Select and copy out every line in the records containing "动机与目标".

:::::

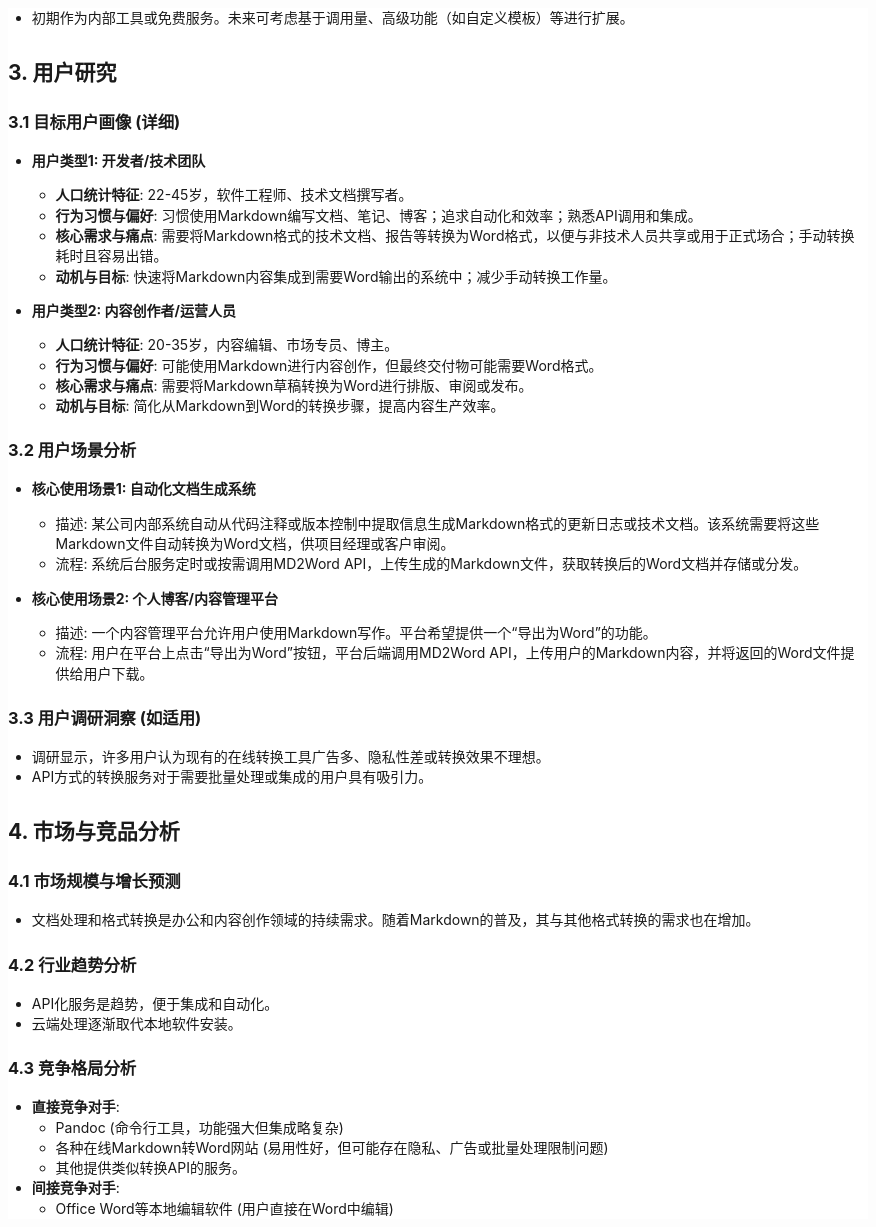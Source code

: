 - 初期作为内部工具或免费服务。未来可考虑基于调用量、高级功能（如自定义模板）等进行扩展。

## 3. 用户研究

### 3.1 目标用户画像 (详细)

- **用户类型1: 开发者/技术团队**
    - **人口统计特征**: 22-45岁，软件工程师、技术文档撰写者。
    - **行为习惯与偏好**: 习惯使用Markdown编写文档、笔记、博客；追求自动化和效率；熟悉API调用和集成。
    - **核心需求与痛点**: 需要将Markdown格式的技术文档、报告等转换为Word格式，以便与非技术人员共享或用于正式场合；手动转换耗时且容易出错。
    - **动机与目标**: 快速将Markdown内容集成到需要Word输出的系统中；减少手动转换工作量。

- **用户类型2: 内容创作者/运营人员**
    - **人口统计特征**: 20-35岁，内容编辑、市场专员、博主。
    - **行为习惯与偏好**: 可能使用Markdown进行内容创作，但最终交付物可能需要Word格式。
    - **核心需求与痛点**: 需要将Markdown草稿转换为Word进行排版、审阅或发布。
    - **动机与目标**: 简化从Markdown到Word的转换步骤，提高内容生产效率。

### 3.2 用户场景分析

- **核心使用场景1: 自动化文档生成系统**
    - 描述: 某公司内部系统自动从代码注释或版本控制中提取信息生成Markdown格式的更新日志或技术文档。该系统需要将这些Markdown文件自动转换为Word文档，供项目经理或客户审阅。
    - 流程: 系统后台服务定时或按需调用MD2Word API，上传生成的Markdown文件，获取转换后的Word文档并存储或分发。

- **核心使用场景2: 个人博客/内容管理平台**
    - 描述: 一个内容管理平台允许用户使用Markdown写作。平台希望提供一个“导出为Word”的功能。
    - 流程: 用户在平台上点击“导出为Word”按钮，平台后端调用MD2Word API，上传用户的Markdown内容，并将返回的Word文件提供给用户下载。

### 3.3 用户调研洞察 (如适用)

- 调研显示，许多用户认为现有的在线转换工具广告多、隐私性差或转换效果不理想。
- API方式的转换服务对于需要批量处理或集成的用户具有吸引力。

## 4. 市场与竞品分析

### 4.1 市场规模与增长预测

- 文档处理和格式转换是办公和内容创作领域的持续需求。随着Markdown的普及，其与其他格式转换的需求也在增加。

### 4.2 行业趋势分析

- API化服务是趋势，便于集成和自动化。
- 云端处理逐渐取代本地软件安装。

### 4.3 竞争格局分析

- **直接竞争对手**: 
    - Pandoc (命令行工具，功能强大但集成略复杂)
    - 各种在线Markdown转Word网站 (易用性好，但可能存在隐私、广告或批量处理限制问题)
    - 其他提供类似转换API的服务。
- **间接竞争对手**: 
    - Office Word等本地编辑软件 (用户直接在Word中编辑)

:::::

**ANSWER SECTION:**
    - **动机与目标**: 快速将Markdown内容集成到需要Word输出的系统中；减少手动转换工作量。
    - **动机与目标**: 简化从Markdown到Word的转换步骤，提高内容生产效率。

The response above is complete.